[Dataset entries]

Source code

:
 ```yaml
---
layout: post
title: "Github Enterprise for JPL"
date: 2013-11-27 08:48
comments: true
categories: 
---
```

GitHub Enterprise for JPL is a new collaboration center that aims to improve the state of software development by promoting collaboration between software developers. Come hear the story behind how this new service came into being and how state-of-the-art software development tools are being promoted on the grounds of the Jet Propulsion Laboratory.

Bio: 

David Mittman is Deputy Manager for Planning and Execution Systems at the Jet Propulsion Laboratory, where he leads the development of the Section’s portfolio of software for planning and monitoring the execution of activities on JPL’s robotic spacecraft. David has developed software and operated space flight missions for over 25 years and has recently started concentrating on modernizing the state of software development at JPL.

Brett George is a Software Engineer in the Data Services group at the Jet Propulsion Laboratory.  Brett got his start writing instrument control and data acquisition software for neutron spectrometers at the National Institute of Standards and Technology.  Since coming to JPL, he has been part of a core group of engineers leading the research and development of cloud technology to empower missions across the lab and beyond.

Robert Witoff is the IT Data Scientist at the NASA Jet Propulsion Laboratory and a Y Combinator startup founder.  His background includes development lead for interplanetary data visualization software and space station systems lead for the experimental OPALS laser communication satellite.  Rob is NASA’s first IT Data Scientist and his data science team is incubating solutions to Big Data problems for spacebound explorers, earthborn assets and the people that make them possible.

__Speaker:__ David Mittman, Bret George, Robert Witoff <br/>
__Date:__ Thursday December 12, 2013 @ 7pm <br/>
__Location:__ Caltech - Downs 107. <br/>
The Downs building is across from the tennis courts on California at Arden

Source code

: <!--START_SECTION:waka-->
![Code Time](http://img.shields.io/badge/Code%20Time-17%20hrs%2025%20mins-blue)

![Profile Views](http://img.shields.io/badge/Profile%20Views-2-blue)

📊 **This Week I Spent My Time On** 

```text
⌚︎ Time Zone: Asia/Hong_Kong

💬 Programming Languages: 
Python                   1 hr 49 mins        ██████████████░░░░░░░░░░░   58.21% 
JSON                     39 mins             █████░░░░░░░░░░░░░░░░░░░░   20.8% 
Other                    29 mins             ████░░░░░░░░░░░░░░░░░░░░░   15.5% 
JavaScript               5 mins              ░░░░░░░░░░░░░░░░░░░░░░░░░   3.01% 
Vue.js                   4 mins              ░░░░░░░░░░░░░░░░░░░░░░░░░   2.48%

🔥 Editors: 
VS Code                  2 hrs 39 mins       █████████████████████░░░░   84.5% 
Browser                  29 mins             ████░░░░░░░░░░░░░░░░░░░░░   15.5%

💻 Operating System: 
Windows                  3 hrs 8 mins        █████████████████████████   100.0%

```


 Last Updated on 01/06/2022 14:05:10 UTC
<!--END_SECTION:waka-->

TASK DETAILS: Please copy, word for word, every line from the first line of the records through the line containing "David Mittman is", with both of those lines included and nothing else.

RESULT BELOW:
Source code

:
 ```yaml
---
layout: post
title: "Github Enterprise for JPL"
date: 2013-11-27 08:48
comments: true
categories: 
---
```

GitHub Enterprise for JPL is a new collaboration center that aims to improve the state of software development by promoting collaboration between software developers. Come hear the story behind how this new service came into being and how state-of-the-art software development tools are being promoted on the grounds of the Jet Propulsion Laboratory.

Bio: 

David Mittman is Deputy Manager for Planning and Execution Systems at the Jet Propulsion Laboratory, where he leads the development of the Section’s portfolio of software for planning and monitoring the execution of activities on JPL’s robotic spacecraft. David has developed software and operated space flight missions for over 25 years and has recently started concentrating on modernizing the state of software development at JPL.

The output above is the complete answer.